Because of these mechanisms, entire populations of bacteria can become resistant to certain drugs in a short matter of time. Self-medication of antibiotics, stopping your antibiotics prematurely, or over-dosage of your antibiotics can contribute to the process of developing antibiotic resistance.

Drugs like Amoxicillin and Coamoxiclav (which itself is a combination of amoxicillin and clavulanic acid) are given as if a bacteria is no longer susceptible to certain drugs (such as methicillin resistant Staphylococcus aureus bacteria), or if a patient has allergies to first line drugs. Giving these prematurely is like sending a blueprint of a weapon of mass destruction behind enemy lines, giving them a strategic advantage in the overall war.

Self-prescribing antibiotics (a.k.a., buying antibiotics without a prescription) is not advisable because just giving the wrong/unnecessary antibiotic can strengthen your bacteria and will make your body more susceptible to systemic (widespread) infection. Things can get worse if these bacteria spread to other people, as these have the potential to create entire pandemics, wiping out great portions of the earth’s population.

Stopping antibiotics prematurely will give your bacteria a “strategic advantage” when their populations are still not completely wiped out, and will help them to strengthen their arms using what remains of the antibiotic in your system.

Finally, over-dosage of antibiotics can result in development of resistance in other bacteria, making a patient worse off than he was when he first consulted.
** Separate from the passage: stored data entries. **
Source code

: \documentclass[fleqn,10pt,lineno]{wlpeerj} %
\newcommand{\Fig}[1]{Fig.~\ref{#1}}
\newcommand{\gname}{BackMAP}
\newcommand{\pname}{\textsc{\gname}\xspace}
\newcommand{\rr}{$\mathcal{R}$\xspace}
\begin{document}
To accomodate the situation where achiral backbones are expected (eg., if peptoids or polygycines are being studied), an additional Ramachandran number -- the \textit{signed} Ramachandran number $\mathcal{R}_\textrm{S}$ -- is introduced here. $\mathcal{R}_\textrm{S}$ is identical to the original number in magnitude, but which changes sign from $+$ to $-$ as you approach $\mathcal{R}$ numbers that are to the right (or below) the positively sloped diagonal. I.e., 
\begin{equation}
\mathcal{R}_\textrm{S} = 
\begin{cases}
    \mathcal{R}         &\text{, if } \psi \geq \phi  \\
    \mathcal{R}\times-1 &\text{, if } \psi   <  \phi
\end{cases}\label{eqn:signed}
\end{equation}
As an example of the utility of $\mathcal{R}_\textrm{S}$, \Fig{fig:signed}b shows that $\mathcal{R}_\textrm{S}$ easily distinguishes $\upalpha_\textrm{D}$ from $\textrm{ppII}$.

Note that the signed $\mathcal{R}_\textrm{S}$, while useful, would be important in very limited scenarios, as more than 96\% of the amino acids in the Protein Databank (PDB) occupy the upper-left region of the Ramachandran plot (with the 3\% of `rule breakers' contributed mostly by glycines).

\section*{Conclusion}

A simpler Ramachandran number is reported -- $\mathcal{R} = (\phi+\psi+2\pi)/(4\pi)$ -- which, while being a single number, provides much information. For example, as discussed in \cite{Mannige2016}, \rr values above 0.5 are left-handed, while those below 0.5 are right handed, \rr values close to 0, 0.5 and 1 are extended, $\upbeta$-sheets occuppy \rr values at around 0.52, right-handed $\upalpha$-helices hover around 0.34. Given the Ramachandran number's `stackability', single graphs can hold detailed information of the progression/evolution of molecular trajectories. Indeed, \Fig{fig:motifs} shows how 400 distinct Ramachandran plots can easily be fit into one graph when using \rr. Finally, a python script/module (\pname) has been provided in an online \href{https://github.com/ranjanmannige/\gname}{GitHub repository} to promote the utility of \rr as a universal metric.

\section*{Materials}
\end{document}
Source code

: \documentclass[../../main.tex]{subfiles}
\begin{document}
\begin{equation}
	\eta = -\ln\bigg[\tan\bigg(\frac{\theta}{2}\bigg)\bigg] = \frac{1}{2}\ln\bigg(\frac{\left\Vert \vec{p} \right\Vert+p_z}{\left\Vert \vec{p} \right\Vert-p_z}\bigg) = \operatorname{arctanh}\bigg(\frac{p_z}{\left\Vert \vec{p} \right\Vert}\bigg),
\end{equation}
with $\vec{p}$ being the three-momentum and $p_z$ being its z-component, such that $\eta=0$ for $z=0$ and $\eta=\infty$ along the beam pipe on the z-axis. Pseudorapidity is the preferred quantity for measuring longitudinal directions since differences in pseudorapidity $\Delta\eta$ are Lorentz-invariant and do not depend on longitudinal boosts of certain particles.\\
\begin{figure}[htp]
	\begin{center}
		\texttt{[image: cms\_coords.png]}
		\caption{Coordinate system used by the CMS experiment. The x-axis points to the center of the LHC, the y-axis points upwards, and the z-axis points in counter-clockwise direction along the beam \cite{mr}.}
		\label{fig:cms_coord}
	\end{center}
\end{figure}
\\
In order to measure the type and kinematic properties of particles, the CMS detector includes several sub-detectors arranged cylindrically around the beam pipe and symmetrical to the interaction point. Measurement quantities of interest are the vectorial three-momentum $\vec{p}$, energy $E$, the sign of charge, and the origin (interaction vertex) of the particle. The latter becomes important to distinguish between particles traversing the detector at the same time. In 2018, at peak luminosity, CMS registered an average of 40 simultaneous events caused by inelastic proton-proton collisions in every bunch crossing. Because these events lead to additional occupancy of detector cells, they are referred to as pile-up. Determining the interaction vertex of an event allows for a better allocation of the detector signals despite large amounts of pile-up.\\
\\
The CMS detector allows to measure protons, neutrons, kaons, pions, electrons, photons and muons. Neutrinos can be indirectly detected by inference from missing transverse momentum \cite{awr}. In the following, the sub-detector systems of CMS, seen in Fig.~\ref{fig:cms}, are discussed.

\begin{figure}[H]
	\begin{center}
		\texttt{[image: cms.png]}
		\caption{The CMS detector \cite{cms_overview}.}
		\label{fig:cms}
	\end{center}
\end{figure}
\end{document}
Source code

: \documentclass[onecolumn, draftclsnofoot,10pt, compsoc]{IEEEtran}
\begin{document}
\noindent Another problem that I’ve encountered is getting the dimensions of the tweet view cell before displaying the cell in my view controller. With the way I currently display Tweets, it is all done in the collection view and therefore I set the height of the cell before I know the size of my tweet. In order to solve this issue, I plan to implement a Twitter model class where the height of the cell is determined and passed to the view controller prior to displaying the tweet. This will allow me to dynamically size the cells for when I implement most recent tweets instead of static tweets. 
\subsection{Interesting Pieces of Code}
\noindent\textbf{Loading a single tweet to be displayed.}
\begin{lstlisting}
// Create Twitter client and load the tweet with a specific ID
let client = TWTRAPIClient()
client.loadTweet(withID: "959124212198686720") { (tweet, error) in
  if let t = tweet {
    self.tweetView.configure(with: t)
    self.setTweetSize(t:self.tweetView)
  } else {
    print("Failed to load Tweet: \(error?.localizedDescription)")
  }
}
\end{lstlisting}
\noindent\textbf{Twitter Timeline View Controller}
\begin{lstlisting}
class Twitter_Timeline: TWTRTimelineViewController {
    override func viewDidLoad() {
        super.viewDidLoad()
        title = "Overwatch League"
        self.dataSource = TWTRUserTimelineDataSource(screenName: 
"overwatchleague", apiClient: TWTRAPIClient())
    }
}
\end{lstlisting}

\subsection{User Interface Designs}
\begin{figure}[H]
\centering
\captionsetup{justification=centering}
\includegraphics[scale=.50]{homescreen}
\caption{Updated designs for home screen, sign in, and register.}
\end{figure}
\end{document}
In a nutshell, there’s a whole host of things that doctors consider when prescribing antibiotics: the bacteria in question, condition of the patient, the potency of the drug, the duration of dosage, and possible side effects. You can trust your doctor that he will give you the correct prescription, and you can be happy if he does not prescribe you antibiotics. If the latter were true, it’s good and it probably means that you’re in a much better condition than if you would need them in the first place.